Le nouveau rite de la Messe a deux visages.
On connaît cette image du dessinateur Charles Allan Gilbert, réalisée en 1892. Elle représente deux choses à la fois : une femme devant son miroir avec le meuble et les accessoires pour le soin de sa beauté. Mais aussi la figure d’un crâne. Les mêmes éléments de l’image servent pour composer la scène de cette femme occupée à sa toilette et la macabre représentation de la mort.
La juxtaposition des deux thèmes de la frivolité et de la mort inéluctable est un sujet classique depuis le 17e siècle, celui du memento mori : souviens-toi de ta mort ! D’où son titre : All is vanity, tiré du livre de l’Ecclésiaste.
Le génie de l’auteur a consisté à faire servir les mêmes éléments graphiques à la signification de deux choses bien distinctes pour que leur rapprochement les unisse dans une seule idée morale. Nous nous intéressons ici au premier aspect : les mêmes éléments graphiques illustrent deux idées différentes, et même opposées.
La liturgie est la prière que l’Église adresse à Dieu. Comme Dieu est invisible, et aussi les biens surnaturels, la grâce, le caractère sacramentel, les mystères passés de la création, de la chute et de la Rédemption, ils doivent être exprimés en langage humain, par des signes. Pour que la liturgie soit convenable, les signes utilisés doivent exprimer suffisamment les mystères, en évitant les ambiguïtés.
De fait on connaît des changements liturgiques introduits au cours de l’histoire pour exclure les hérésies nouvelles, comme lorsqu’on a introduit dans la prière publique la doxologie « Gloire au Père, au Fils et au Saint Esprit… » qui met à égalité les trois Personnes divines, pour que la prière quotidienne des fidèles rejette explicitement l’hérésie arienne.
On connaît aussi l’astuce de Luther qui a changé la liturgie pour lui faire signifier sa propre doctrine sans perturber les fidèles par un changement trop brutal. La liturgie protestante, surtout luthérienne, utilise une foule de signes que le catholique peut utiliser aussi, mais la doctrine exprimée n’est plus la même (sur la justification, sur la nature de la messe, du baptême, de l’absolution, etc.)
Lorsqu’en 1969 Rome promulgue un nouveau Missel, c’est-à-dire le livre liturgique décrivant les rites et cérémonies de la célébration de la messe, l’intention explicite des artisans de cette réforme est d’atténuer le plus possible les différences entre la prière catholique et la prière protestante[1]. Le succès de l’entreprise est attesté par les témoignages de protestants[2], qui se félicitent de ce que désormais ils peuvent pour leurs cérémonies utiliser les livres catholiques.

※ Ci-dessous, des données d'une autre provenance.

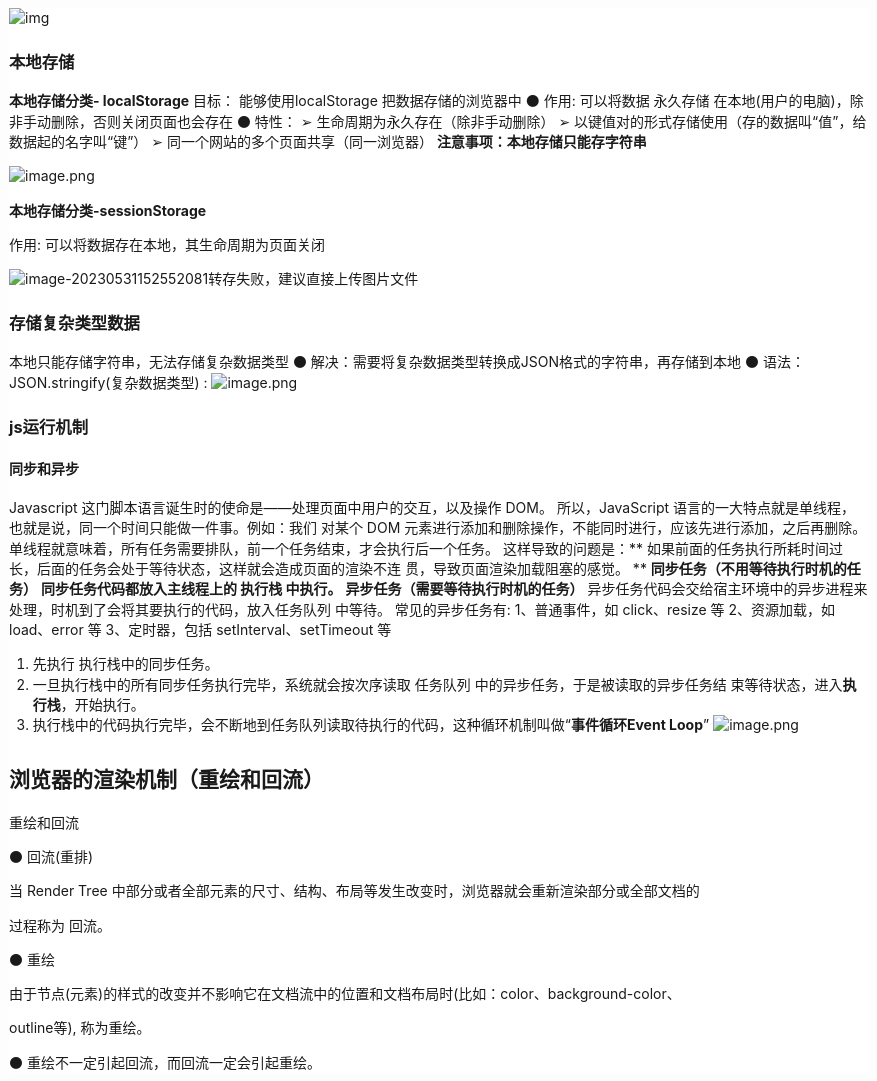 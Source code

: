 ![img](https://p3-juejin.byteimg.com/tos-cn-i-k3u1fbpfcp/c58e6e971dec48eba73bc1cd9aef0f2c~tplv-k3u1fbpfcp-zoom-in-crop-mark:1512:0:0:0.awebp)

### 本地存储

**本地存储分类- localStorage** 目标： 能够使用localStorage 把数据存储的浏览器中 ⚫ 作用: 可以将数据 永久存储 在本地(用户的电脑)，除非手动删除，否则关闭页面也会存在 ⚫ 特性： ➢ 生命周期为永久存在（除非手动删除） ➢ 以键值对的形式存储使用（存的数据叫“值”，给数据起的名字叫“键”） ➢ 同一个网站的多个页面共享（同一浏览器） **注意事项：本地存储只能存字符串**

![image.png](https://p3-juejin.byteimg.com/tos-cn-i-k3u1fbpfcp/9900031858b247929149bebafffe36b0~tplv-k3u1fbpfcp-zoom-in-crop-mark:1512:0:0:0.awebp)

**本地存储分类-sessionStorage**

作用: 可以将数据存在本地，其生命周期为页面关闭

![image-20230531152552081转存失败，建议直接上传图片文件]()

### 存储复杂类型数据

本地只能存储字符串，无法存储复杂数据类型
 ⚫ 解决：需要将复杂数据类型转换成JSON格式的字符串，再存储到本地 ⚫ 语法：JSON.stringify(复杂数据类型) : ![image.png](https://p3-juejin.byteimg.com/tos-cn-i-k3u1fbpfcp/96d049f06a894af2b8262f2686c2d353~tplv-k3u1fbpfcp-zoom-in-crop-mark:1512:0:0:0.awebp)

### js运行机制

#### 同步和异步

Javascript 这门脚本语言诞生时的使命是——处理页面中用户的交互，以及操作 DOM。 所以，JavaScript 语言的一大特点就是单线程，也就是说，同一个时间只能做一件事。例如：我们 对某个 DOM 元素进行添加和删除操作，不能同时进行，应该先进行添加，之后再删除。 单线程就意味着，所有任务需要排队，前一个任务结束，才会执行后一个任务。 这样导致的问题是：** 如果前面的任务执行所耗时间过长，后面的任务会处于等待状态，这样就会造成页面的渲染不连 贯，导致页面渲染加载阻塞的感觉。 ** **同步任务（不用等待执行时机的任务）** **同步任务代码都放入主线程上的 执行栈 中执行。** **异步任务（需要等待执行时机的任务）** 异步任务代码会交给宿主环境中的异步进程来处理，时机到了会将其要执行的代码，放入任务队列 中等待。 常见的异步任务有: 1、普通事件，如 click、resize 等 2、资源加载，如 load、error 等 3、定时器，包括 setInterval、setTimeout 等

1. 先执行 执行栈中的同步任务。
2. 一旦执行栈中的所有同步任务执行完毕，系统就会按次序读取 任务队列 中的异步任务，于是被读取的异步任务结 束等待状态，进入**执行栈**，开始执行。
3. 执行栈中的代码执行完毕，会不断地到任务队列读取待执行的代码，这种循环机制叫做“**事件循环Event Loop**”
    ![image.png](https://p3-juejin.byteimg.com/tos-cn-i-k3u1fbpfcp/eea8b3d7549c4382a502bba1f243ed09~tplv-k3u1fbpfcp-zoom-in-crop-mark:1512:0:0:0.awebp)

## 浏览器的渲染机制（重绘和回流）

重绘和回流

⚫ 回流(重排)

当 Render Tree 中部分或者全部元素的尺寸、结构、布局等发生改变时，浏览器就会重新渲染部分或全部文档的

过程称为 回流。

⚫ 重绘

由于节点(元素)的样式的改变并不影响它在文档流中的位置和文档布局时(比如：color、background-color、

outline等), 称为重绘。

⚫ 重绘不一定引起回流，而回流一定会引起重绘。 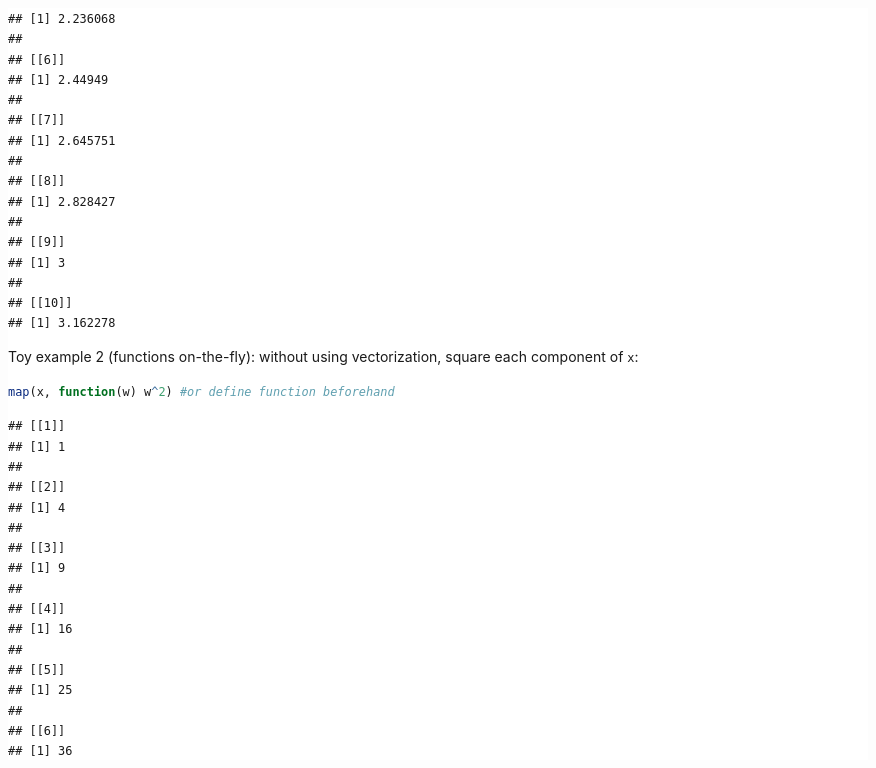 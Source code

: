     ## [1] 2.236068
    ## 
    ## [[6]]
    ## [1] 2.44949
    ## 
    ## [[7]]
    ## [1] 2.645751
    ## 
    ## [[8]]
    ## [1] 2.828427
    ## 
    ## [[9]]
    ## [1] 3
    ## 
    ## [[10]]
    ## [1] 3.162278

Toy example 2 (functions on-the-fly): without using vectorization, square each component of `x`:

``` r
map(x, function(w) w^2) #or define function beforehand 
```

    ## [[1]]
    ## [1] 1
    ## 
    ## [[2]]
    ## [1] 4
    ## 
    ## [[3]]
    ## [1] 9
    ## 
    ## [[4]]
    ## [1] 16
    ## 
    ## [[5]]
    ## [1] 25
    ## 
    ## [[6]]
    ## [1] 36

On peut dire alors qu’on se trouve dans la situation illustrée par l’image de Charles Gilbert : le même livre liturgique (et non seulement telle ou telle cérémonie inspirée de ce livre) peut signifier aussi bien (à vrai dire aussi mal) la doctrine catholique que la doctrine protestante de la Messe. Mais ces deux significations ne se fondent pas dans l’unité d’un seul sens moral comme celui de la vanité. L’unité des deux significations se fait au prix de la vérité de la doctrine.
Alors, sans doute, il n’y a dans le Missel de Paul VI aucune hérésie (quoiqu’il ait fallu protester vigoureusement contre la définition de la Messe donnée dans la première version de l’Introduction générale de l’ouvrage), et l’on ne peut pas dire d’une manière absolue que toutes les nouvelles messes sont invalides par principe, mais cette manœuvre misérable pour étouffer la voix catholique de peur de froisser l’hérésie protestante suffit à disqualifier cette réforme pour un esprit catholique. Comme l’a dit un évêque au Concile : « Cacher la vérité nous blesse, et blesse ceux qui sont séparés de nous. Cela nous blesse, parce que nous faisons figure d’hypocrites. Cela blesse ceux qui sont séparés de nous, parce que cela les fait paraître faibles et susceptibles d’être offensés par la vérité[3]. »
La réaction de fidèles du Novus Ordo Missae dans La Croix en 2023[4] montre d’ailleurs que l’interprétation acatholique du nouveau rite continue de porter ses fruits délétères au sein de l’Église.
- Le fameux Mgr Bugnini disait déjà à propos de la réforme de la semaine sainte sous Pie XII : « L’Église a été guidée par l’amour des âmes et le désir de tout faire pour faciliter à nos frères séparés le chemin de l’union, en écartant toute pierre qui pourrait constituer ne serait-ce que l’ombre d’un risque d’achoppement ou de déplaisir. » Documentation catholique, n° 1445 (1965), col. 604. Pour la réforme de 1969, voir abbé Grégoire Célier, La dimension œcuménique de la réforme liturgique, Fideliter, 1987[↩]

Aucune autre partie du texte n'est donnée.